● **DATA SHOWN**:
>>>>

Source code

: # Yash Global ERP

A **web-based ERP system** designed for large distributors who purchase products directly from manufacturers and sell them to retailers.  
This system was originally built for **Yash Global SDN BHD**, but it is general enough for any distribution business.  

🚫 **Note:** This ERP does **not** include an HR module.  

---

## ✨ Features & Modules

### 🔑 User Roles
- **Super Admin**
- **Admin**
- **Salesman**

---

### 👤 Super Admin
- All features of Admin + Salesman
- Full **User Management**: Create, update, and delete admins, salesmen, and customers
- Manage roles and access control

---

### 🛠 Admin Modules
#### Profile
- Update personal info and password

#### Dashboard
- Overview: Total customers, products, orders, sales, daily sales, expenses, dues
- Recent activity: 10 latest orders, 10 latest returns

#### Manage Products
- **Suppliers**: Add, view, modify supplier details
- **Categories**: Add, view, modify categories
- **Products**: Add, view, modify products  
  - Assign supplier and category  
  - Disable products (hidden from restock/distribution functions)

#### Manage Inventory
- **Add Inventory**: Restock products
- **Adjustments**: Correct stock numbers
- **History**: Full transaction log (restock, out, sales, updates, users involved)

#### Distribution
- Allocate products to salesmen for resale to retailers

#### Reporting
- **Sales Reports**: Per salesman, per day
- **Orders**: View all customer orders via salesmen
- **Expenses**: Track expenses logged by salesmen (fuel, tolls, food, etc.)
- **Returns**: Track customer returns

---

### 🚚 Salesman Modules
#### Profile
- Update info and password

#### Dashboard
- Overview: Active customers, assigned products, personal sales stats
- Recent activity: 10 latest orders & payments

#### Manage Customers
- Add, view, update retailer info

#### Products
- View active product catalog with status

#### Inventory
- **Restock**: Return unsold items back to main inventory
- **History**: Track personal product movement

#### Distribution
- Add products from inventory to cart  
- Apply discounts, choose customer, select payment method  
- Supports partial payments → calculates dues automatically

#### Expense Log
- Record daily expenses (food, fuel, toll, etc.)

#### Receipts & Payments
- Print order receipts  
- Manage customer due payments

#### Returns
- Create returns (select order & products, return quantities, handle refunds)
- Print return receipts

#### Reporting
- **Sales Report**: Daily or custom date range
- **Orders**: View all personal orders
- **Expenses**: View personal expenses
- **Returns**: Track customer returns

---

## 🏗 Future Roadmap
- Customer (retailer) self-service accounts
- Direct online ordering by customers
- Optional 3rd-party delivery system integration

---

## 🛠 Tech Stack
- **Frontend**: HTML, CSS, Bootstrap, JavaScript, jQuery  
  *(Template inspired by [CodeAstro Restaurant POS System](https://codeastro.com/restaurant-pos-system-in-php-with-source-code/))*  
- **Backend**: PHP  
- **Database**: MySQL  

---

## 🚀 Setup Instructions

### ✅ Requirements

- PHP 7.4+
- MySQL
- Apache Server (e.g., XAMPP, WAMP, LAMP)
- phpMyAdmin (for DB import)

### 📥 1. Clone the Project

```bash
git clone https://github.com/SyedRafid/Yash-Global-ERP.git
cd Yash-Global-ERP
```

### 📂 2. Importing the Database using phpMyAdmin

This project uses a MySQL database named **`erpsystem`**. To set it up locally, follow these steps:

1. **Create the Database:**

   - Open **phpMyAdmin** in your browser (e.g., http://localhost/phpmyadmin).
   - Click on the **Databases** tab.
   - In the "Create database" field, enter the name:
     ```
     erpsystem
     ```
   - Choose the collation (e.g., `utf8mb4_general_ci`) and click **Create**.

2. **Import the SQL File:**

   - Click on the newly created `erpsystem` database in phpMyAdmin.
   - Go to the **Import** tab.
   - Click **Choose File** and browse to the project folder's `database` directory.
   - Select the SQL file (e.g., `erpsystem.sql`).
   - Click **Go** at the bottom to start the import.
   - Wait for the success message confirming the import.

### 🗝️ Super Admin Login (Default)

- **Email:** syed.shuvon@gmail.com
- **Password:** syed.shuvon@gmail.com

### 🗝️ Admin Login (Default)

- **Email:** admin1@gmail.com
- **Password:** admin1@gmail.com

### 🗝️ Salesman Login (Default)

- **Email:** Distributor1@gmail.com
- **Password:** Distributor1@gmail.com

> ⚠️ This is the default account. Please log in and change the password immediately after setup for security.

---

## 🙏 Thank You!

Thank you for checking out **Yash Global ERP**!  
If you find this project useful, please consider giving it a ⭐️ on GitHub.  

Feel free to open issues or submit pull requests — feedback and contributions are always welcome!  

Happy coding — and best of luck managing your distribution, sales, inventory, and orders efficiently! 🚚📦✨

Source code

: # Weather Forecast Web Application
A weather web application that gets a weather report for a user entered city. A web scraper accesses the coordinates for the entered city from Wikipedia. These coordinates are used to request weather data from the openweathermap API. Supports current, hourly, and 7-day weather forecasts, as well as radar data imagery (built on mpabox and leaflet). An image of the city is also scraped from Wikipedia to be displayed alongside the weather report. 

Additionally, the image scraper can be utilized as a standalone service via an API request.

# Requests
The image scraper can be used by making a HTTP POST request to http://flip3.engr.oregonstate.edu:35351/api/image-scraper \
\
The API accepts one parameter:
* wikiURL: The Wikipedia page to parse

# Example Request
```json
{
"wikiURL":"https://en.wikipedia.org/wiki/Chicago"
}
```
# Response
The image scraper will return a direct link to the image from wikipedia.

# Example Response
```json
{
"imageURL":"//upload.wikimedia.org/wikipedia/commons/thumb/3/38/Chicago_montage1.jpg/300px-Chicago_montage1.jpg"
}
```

<<<<

● **WHAT NEEDS TO BE DONE**: Those lines above that contain the string "used" should be returned.

● **ANSWER FOR THE TASK**:
A weather web application that gets a weather report for a user entered city. A web scraper accesses the coordinates for the entered city from Wikipedia. These coordinates are used to request weather data from the openweathermap API. Supports current, hourly, and 7-day weather forecasts, as well as radar data imagery (built on mpabox and leaflet). An image of the city is also scraped from Wikipedia to be displayed alongside the weather report. 
The image scraper can be used by making a HTTP POST request to http://flip3.engr.oregonstate.edu:35351/api/image-scraper \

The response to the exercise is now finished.